Singaporeans can secure these well-paying jobs if they are prepared to train and reskill, Mr Balakrishnan, who is also Minister-in-charge of the Smart Nation Initiative, told The Straits Times.
He said digitalisation and disruption had already taken root when the current crisis struck. Covid-19 accelerated these trends.
While Singapore's immediate priority was to save jobs, that was not enough because "jobs are going to change", he added.
That is why the bulk of the Covid-19 support measures, totalling almost $100 billion in the four Budget announcements, focused on getting companies to re-engineer their processes and workers to learn new skills "so that they are ready for the new opportunities when the crisis recedes".
Citing the infocomm space, he said it currently employed around 200,000 professionals in Singapore and would require another 60,000 over the next three years.
But the education system was producing only 2,800 infocomm graduates each year.
This is why the Government is also encouraging mid-career switches, he said.
SUBSIDISING OPPORTUNITIES
Dr Balakrishnan said the Government was looking into subsidising opportunities for Singaporeans to take up temporary assignments, attachments and traineeships during this down period, while waiting for permanent jobs to open up.
It also wanted training institutions to step up and employers to change their mindsets.
"We should not have to apologise that we are tilting the playing field in favour of our own citizens," said Dr Balakrishnan.
"We may need foreigners to supplement us or to help us expand the overall pie, but the core and the bulk of the opportunities must come to our people."

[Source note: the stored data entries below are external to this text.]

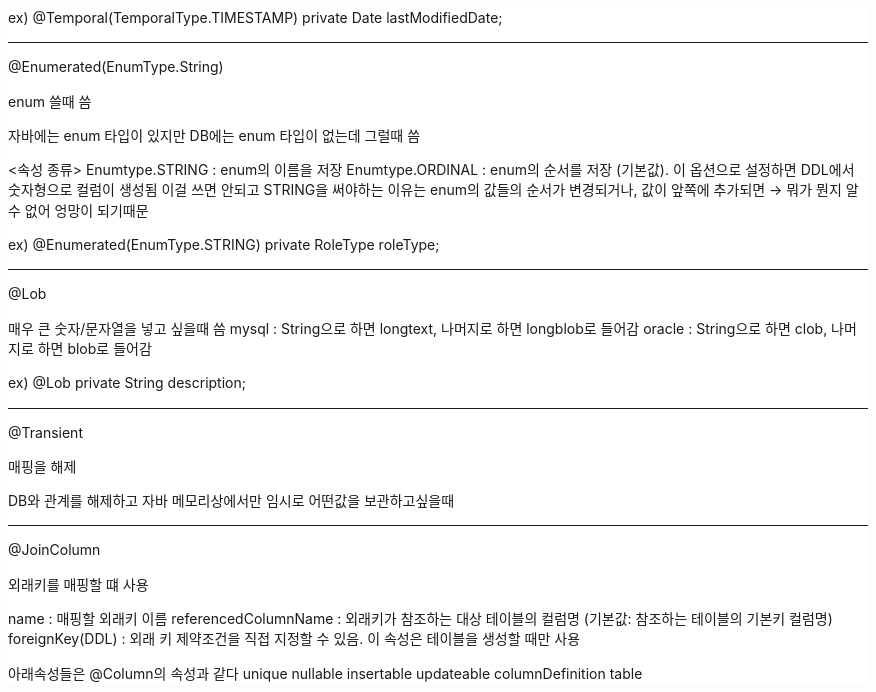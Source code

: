ex) 
@Temporal(TemporalType.TIMESTAMP)
private Date lastModifiedDate;

-----

@Enumerated(EnumType.String)

enum 쓸때 씀

자바에는 enum 타입이 있지만
DB에는 enum 타입이 없는데 그럴때 씀

<속성 종류>
Enumtype.STRING : enum의 이름을 저장
Enumtype.ORDINAL : enum의 순서를 저장 (기본값). 이 옵션으로 설정하면 DDL에서 숫자형으로 컬럼이 생성됨
	이걸 쓰면 안되고 STRING을 써야하는 이유는 enum의 값들의 순서가 변경되거나, 값이 앞쪽에 추가되면 → 뭐가 뭔지 알 수 없어 엉망이 되기때문

ex)
@Enumerated(EnumType.STRING)
private RoleType roleType;

-----

@Lob

매우 큰 숫자/문자열을 넣고 싶을때 씀
mysql : String으로 하면 longtext, 나머지로 하면 longblob로 들어감
oracle : String으로 하면 clob, 나머지로 하면 blob로 들어감

ex)
@Lob
private String description;

-----

@Transient

매핑을 해제

DB와 관계를 해제하고 자바 메모리상에서만 임시로 어떤값을 보관하고싶을때

-----

@JoinColumn

외래키를 매핑할 떄 사용

name : 매핑할 외래키 이름
referencedColumnName : 외래키가 참조하는 대상 테이블의 컬럼명 (기본값: 참조하는 테이블의 기본키 컬럼명)
foreignKey(DDL) : 외래 키 제약조건을 직접 지정할 수 있음. 이 속성은 테이블을 생성할 때만 사용

아래속성들은 @Column의 속성과 같다
unique
nullable
insertable
updateable
columnDefinition
table
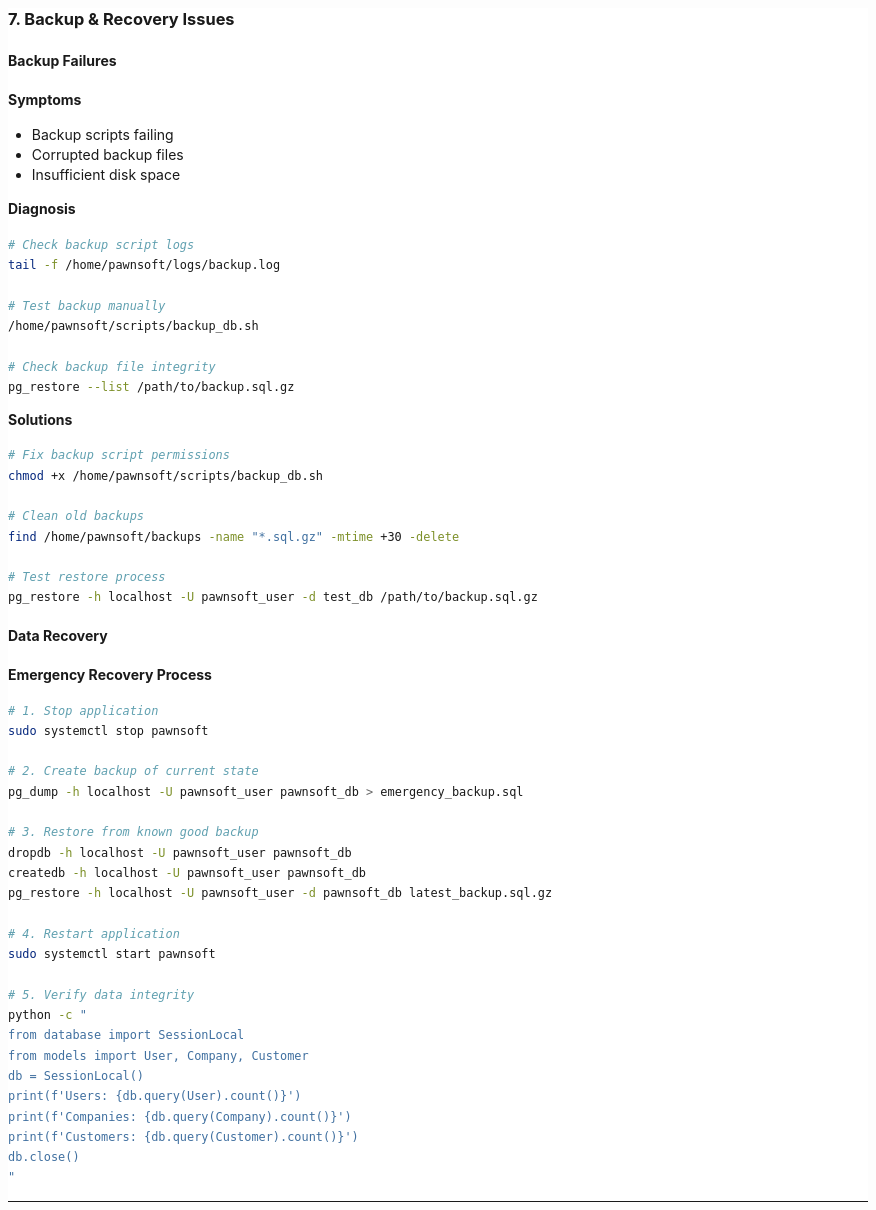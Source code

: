 ### 7. Backup & Recovery Issues

#### Backup Failures

**Symptoms**
- Backup scripts failing
- Corrupted backup files
- Insufficient disk space

**Diagnosis**
```bash
# Check backup script logs
tail -f /home/pawnsoft/logs/backup.log

# Test backup manually
/home/pawnsoft/scripts/backup_db.sh

# Check backup file integrity
pg_restore --list /path/to/backup.sql.gz
```

**Solutions**
```bash
# Fix backup script permissions
chmod +x /home/pawnsoft/scripts/backup_db.sh

# Clean old backups
find /home/pawnsoft/backups -name "*.sql.gz" -mtime +30 -delete

# Test restore process
pg_restore -h localhost -U pawnsoft_user -d test_db /path/to/backup.sql.gz
```

#### Data Recovery

**Emergency Recovery Process**
```bash
# 1. Stop application
sudo systemctl stop pawnsoft

# 2. Create backup of current state
pg_dump -h localhost -U pawnsoft_user pawnsoft_db > emergency_backup.sql

# 3. Restore from known good backup
dropdb -h localhost -U pawnsoft_user pawnsoft_db
createdb -h localhost -U pawnsoft_user pawnsoft_db
pg_restore -h localhost -U pawnsoft_user -d pawnsoft_db latest_backup.sql.gz

# 4. Restart application
sudo systemctl start pawnsoft

# 5. Verify data integrity
python -c "
from database import SessionLocal
from models import User, Company, Customer
db = SessionLocal()
print(f'Users: {db.query(User).count()}')
print(f'Companies: {db.query(Company).count()}')
print(f'Customers: {db.query(Customer).count()}')
db.close()
"
```

---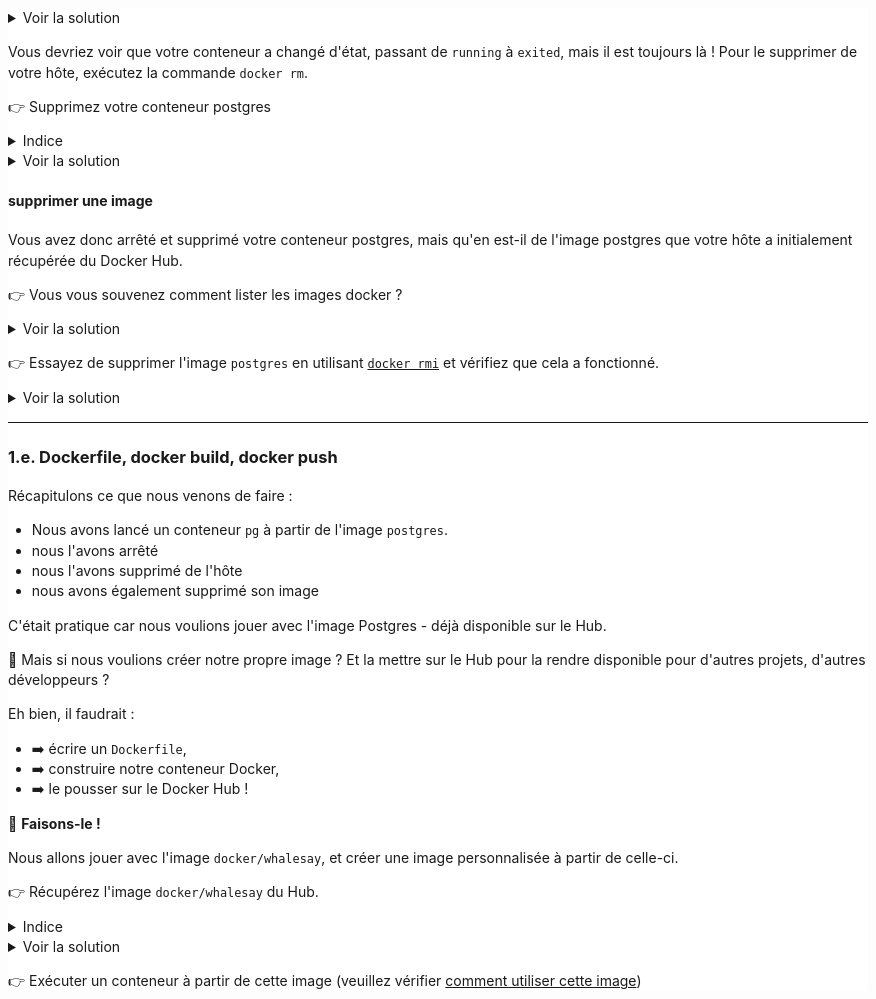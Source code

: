 
<details><summary markdown='span'>Voir la solution</summary></details>

Vous devriez voir que votre conteneur a changé d'état, passant de `running` à `exited`, mais il est toujours là ! Pour le supprimer de votre hôte, exécutez la commande `docker rm`.

👉 Supprimez votre conteneur postgres

<details><summary markdown='span'>Indice</summary></details>
<details><summary markdown='span'>Voir la solution</summary></details>

#### supprimer une image

Vous avez donc arrêté et supprimé votre conteneur postgres, mais qu'en est-il de l'image postgres que votre hôte a initialement récupérée du Docker Hub.

👉 Vous vous souvenez comment lister les images docker ?

<details><summary markdown='span'>Voir la solution</summary></details>

👉 Essayez de supprimer l'image `postgres` en utilisant [`docker rmi`](https://docs.docker.com/engine/reference/commandline/rmi/) et vérifiez que cela a fonctionné.

<details><summary markdown='span'>Voir la solution</summary></details>

---

### 1.e. Dockerfile, docker build, docker push

Récapitulons ce que nous venons de faire :

* Nous avons lancé un conteneur `pg` à partir de l'image `postgres`.
* nous l'avons arrêté
* nous l'avons supprimé de l'hôte
* nous avons également supprimé son image

C'était pratique car nous voulions jouer avec l'image Postgres - déjà disponible sur le Hub.

🤔 Mais si nous voulions créer notre propre image ? Et la mettre sur le Hub pour la rendre disponible pour d'autres projets, d'autres développeurs ?

Eh bien, il faudrait :

* ➡️ écrire un `Dockerfile`,
* ➡️ construire notre conteneur Docker,
* ➡️ le pousser sur le Docker Hub !

💪 **Faisons-le !**


Nous allons jouer avec l'image `docker/whalesay`, et créer une image personnalisée à partir de celle-ci.

👉 Récupérez l'image `docker/whalesay` du Hub.

<details><summary markdown='span'>Indice</summary></details>
<details><summary markdown='span'>Voir la solution</summary></details>

👉 Exécuter un conteneur à partir de cette image (veuillez vérifier [comment utiliser cette image](https://hub.docker.com/r/docker/whalesay/))
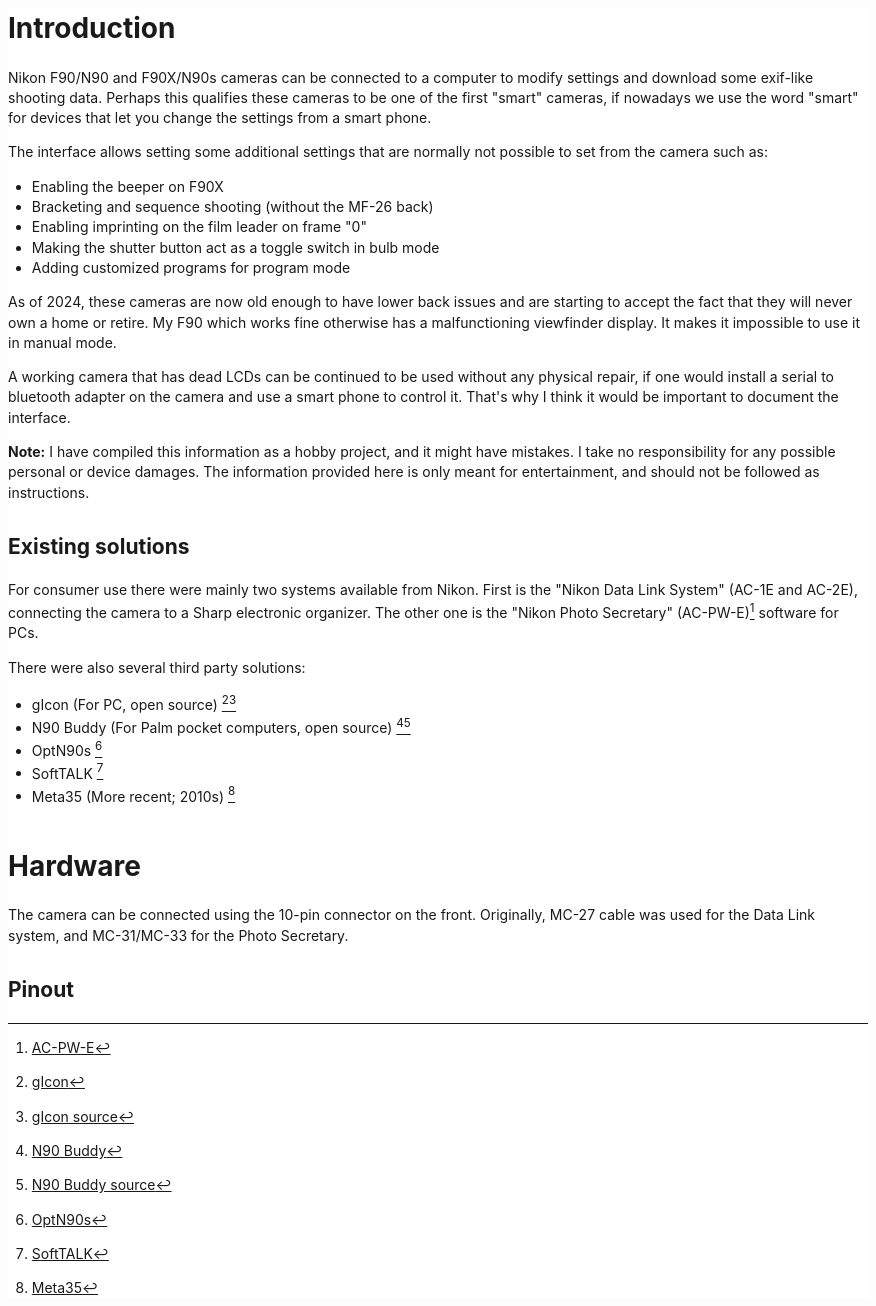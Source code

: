 # Introduction
Nikon F90/N90 and F90X/N90s cameras can be connected to a computer to modify
settings and download some exif-like shooting data. Perhaps this qualifies
these cameras to be one of the first "smart" cameras, if nowadays we use the
word "smart" for devices that let you change the settings from a smart phone.

The interface allows setting some additional settings that are normally not
possible to set from the camera such as:
- Enabling the beeper on F90X
- Bracketing and sequence shooting (without the MF-26 back)
- Enabling imprinting on the film leader on frame "0"
- Making the shutter button act as a toggle switch in bulb mode
- Adding customized programs for program mode

As of 2024, these cameras are now old enough to have lower back issues and are
starting to accept the fact that they will never own a home or retire. My F90
which works fine otherwise has a malfunctioning viewfinder display. It makes it
impossible to use it in manual mode.

A working camera that has dead LCDs can be continued to be used without any
physical repair, if one would install a serial to bluetooth adapter on the
camera and use a smart phone to control it. That's why I think it would be
important to document the interface.

**Note:** I have compiled this information as a hobby project, and it might
have mistakes. I take no responsibility for any possible personal or device
damages. The information provided here is only meant for entertainment, and
should not be followed as instructions.

## Existing solutions
For consumer use there were mainly two systems available from Nikon. First is
the "Nikon Data Link System" (AC-1E and AC-2E), connecting the camera to a
Sharp electronic organizer. The other one is the "Nikon Photo Secretary"
(AC-PW-E)[^1] software for PCs.

There were also several third party solutions:
- gIcon (For PC, open source) [^2][^3]
- N90 Buddy (For Palm pocket computers, open source) [^4][^5]
- OptN90s [^6]
- SoftTALK [^7]
- Meta35 (More recent; 2010s) [^8]

# Hardware
The camera can be connected using the 10-pin connector on the front.
Originally, MC-27 cable was used for the Data Link system, and MC-31/MC-33 for
the Photo Secretary.

## Pinout

[^1]: [AC-PW-E](https://web.archive.org/web/20001016003317/http://www.nikon.co.jp/main/eng/news/may01_97.htm)
[^2]: [gIcon](https://web.archive.org/web/20031118204714/http://www.k-i-s.net/article.php?article=4)
[^3]: [gIcon source](https://archive.org/details/gicon-0.1.2)
[^4]: [N90 Buddy](https://web.archive.org/web/20040828080938/http://members.aol.com/khancock/pilot/nbuddy/N90Buddy.html)
[^5]: [N90 Buddy source](https://archive.org/details/n-90-buddy-for-palm-source)
[^6]: [OptN90s](https://web.archive.org/web/20070623073418/http://web.mit.edu/cai/www/nikon/optn90s.html)
[^7]: [SoftTALK](https://www.cocoon-creations.com/COCOON-NiCommSoftTALK-98.shtml)
[^8]: [Meta35](https://www.filmshooterscollective.com/analog-film-photography-blog/meta35-review-2015)
[^9]: [10 pin connector pinout](https://pinoutguide.com/DigitalCameras/nikon_d200_shutter_pinout.shtml)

Even currently, Dr Balakrishnan said, there was a shortage of engineers and it was not a matter of paper qualifications.
More broadly speaking, Dr Balakrishnan said he saw job opportunities springing up in what he called "high-tech, high-touch and high-art" areas.
"If you're a programmer, a UX (user experience) designer or an expert in Python, artificial intelligence and machine learning... or better still, you create robots, you have no shortage of jobs," he said.
DEMAND
There would also continue to be a demand for workers in the "high-touch" areas that required face-to-face interactions with other human beings - such as the healthcare, education and social services sectors.
Nor did he see machines taking over "high art" jobs such as painting, writing, video recording, directing, scripting, and sound and light engineering.
But he was less sanguine about sectors such as F&B and retail. "The answer to when (they) will recover depends on when we will be rid of Covid-19...You speak to doctors. Nobody is in a position to give you that warranty yet."